[Start of section]
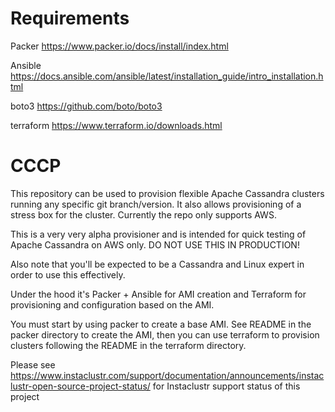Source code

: # Requirements #
Packer https://www.packer.io/docs/install/index.html

Ansible https://docs.ansible.com/ansible/latest/installation_guide/intro_installation.html

boto3   https://github.com/boto/boto3

terraform https://www.terraform.io/downloads.html

# CCCP #
This repository can be used to provision flexible Apache Cassandra clusters running any specific git branch/version. It also allows provisioning of a stress box for the cluster. Currently the repo only supports AWS.

This is a very very alpha provisioner and is intended for quick testing of Apache Cassandra on AWS only.
DO NOT USE THIS IN PRODUCTION!

Also note that you'll be expected to be a Cassandra and Linux expert in order to use this effectively.

Under the hood it's Packer + Ansible for AMI creation and Terraform for provisioning and configuration based on the AMI.

You must start by using packer to create a base AMI. See README in the packer directory to create the AMI, then you can use terraform to provision clusters following the README in the terraform directory.

Please see https://www.instaclustr.com/support/documentation/announcements/instaclustr-open-source-project-status/ for Instaclustr support status of this project
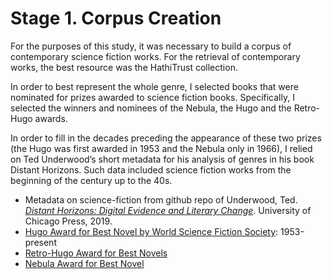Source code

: # Stage 1. Corpus Creation

For the purposes of this study, it was necessary to build a corpus of contemporary science fiction works. For the retrieval of contemporary works, the best resource was the HathiTrust collection.

In order to best represent the whole genre, I selected books that were nominated for prizes awarded to science fiction books. Specifically, I selected the winners and nominees of the Nebula, the Hugo and the Retro-Hugo awards.

In order to fill in the decades preceding the appearance of these two prizes (the Hugo was first awarded in 1953 and the Nebula only in 1966), I relied on Ted Underwood’s short metadata for his analysis of genres in his book Distant Horizons. Such data included science fiction works from the beginning of the century up to the 40s.

*   Metadata on science-fiction from github repo of Underwood, Ted. [<i>Distant Horizons: Digital Evidence and Literary Change</i>](https://github.com/tedunderwood/horizon/blob/master/chapter2/metadata/concatenatedmeta.csv). University of Chicago Press, 2019.
*   [Hugo Award for Best Novel by World Science Fiction Society](https://en.wikipedia.org/wiki/Hugo_Award_for_Best_Novel "Hugo award"): 1953-present
*  [Retro-Hugo Award for Best Novels](https://en.wikipedia.org/wiki/Hugo_Award_for_Best_Novel#Retro-Hugos "Retro-Hugo award")
*  [Nebula Award for Best Novel](https://en.wikipedia.org/wiki/Nebula_Award_for_Best_Novel "Nebula award")
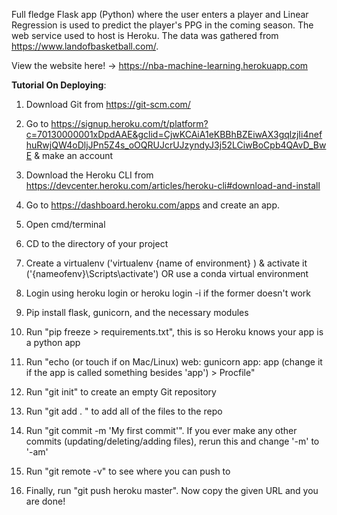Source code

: Full fledge Flask app (Python) where the user enters a player and Linear Regression is used to predict the player's PPG in the coming season. The web service used to host is Heroku.
The data was gathered from https://www.landofbasketball.com/.

View the website here! -> https://nba-machine-learning.herokuapp.com

**Tutorial On Deploying**:

1. Download Git from https://git-scm.com/

2. Go to https://signup.heroku.com/t/platform?c=70130000001xDpdAAE&gclid=CjwKCAiA1eKBBhBZEiwAX3gqlzjIi4nefhuRwjQW4oDljJPn5Z4s_oOQRUJcrUJzyndyJ3j52LCiwBoCpb4QAvD_BwE & make an account

3. Download the Heroku CLI from https://devcenter.heroku.com/articles/heroku-cli#download-and-install

4. Go to https://dashboard.heroku.com/apps and create an app.

4. Open cmd/terminal

5. CD to the directory of your project

6. Create a virtualenv ('virtualenv {name of environment} ) & activate it ('{nameofenv}\Scripts\activate') OR use a conda virtual environment

7. Login using heroku login or heroku login -i if the former doesn't work

8. Pip install flask, gunicorn, and the necessary modules

9. Run "pip freeze > requirements.txt", this is so Heroku knows your app is a python app

10. Run "echo (or touch if on Mac/Linux) web: gunicorn app: app (change it if the app is called something besides 'app') > Procfile"

11. Run "git init" to create an empty Git repository

12. Run "git add . " to add all of the files to the repo

13. Run "git commit -m 'My first commit'". If you ever make any other commits (updating/deleting/adding files), rerun this and change '-m' to '-am'

13. Run "git remote -v" to see where you can push to

14. Finally, run "git push heroku master". Now copy the given URL and you are done!
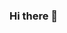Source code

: ### Hi there 👋

<!--
**vpolk4/vpolk4** is a ✨ _special_ ✨ repository because its `README.md` (this file) appears on your GitHub profile.

Here are some ideas to get you started:
About Me

- 🔭 I have a strong foundation in IT, I have a passion for protecting assests and a left of boom approach to threat analysis. 
- 🌱 I’m currently learning networking and security. I take my CCNA this upcoming week.
- 👯 I’m looking to learn more about the cloud. I am currently building a (mini) SOC & Honeynet in Azure (w/ Live Traffic)
 - 🤔 I’m looking for help with doing more AWS cloud projects and taking the AWS Cloud Practitioner.
- 💬 Ask me about ...security, privacy, and my recent projects. 
- 📫 How to reach me: vpolk14@outlook.com
- 😄 Pronouns: ...
- ⚡ Fun fact: ..
-->

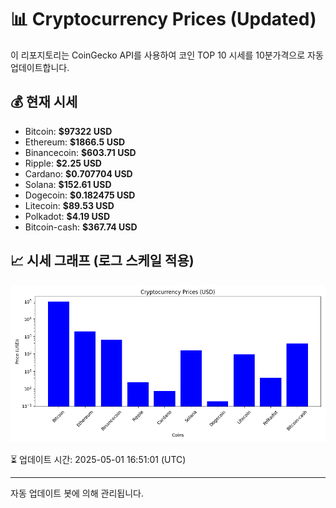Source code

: 
# 📊 Cryptocurrency Prices (Updated)

이 리포지토리는 CoinGecko API를 사용하여 코인 TOP 10 시세를 10분가격으로 자동 업데이트합니다.

## 💰 현재 시세
- Bitcoin: **$97322 USD**
- Ethereum: **$1866.5 USD**
- Binancecoin: **$603.71 USD**
- Ripple: **$2.25 USD**
- Cardano: **$0.707704 USD**
- Solana: **$152.61 USD**
- Dogecoin: **$0.182475 USD**
- Litecoin: **$89.53 USD**
- Polkadot: **$4.19 USD**
- Bitcoin-cash: **$367.74 USD**

## 📈 시세 그래프 (로그 스케일 적용)
![Crypto Prices](crypto_prices.png)

⏳ 업데이트 시간: 2025-05-01 16:51:01 (UTC)

---
자동 업데이트 봇에 의해 관리됩니다.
[End of section]
→ **WHAT IS EXPECTED**
Every line from the one that holds "- 🤔 I’m looking" to the end of the listing should be output exactly, with pictures left out, please.

→ **SOLUTION**
 - 🤔 I’m looking for help with doing more AWS cloud projects and taking the AWS Cloud Practitioner.
- 💬 Ask me about ...security, privacy, and my recent projects. 
- 📫 How to reach me: vpolk14@outlook.com
- 😄 Pronouns: ...
- ⚡ Fun fact: ..
-->

Source code

: 
# 📊 Cryptocurrency Prices (Updated)

이 리포지토리는 CoinGecko API를 사용하여 코인 TOP 10 시세를 10분가격으로 자동 업데이트합니다.

## 💰 현재 시세
- Bitcoin: **$97322 USD**
- Ethereum: **$1866.5 USD**
- Binancecoin: **$603.71 USD**
- Ripple: **$2.25 USD**
- Cardano: **$0.707704 USD**
- Solana: **$152.61 USD**
- Dogecoin: **$0.182475 USD**
- Litecoin: **$89.53 USD**
- Polkadot: **$4.19 USD**
- Bitcoin-cash: **$367.74 USD**

## 📈 시세 그래프 (로그 스케일 적용)
![Crypto Prices](crypto_prices.png)

⏳ 업데이트 시간: 2025-05-01 16:51:01 (UTC)

---
자동 업데이트 봇에 의해 관리됩니다.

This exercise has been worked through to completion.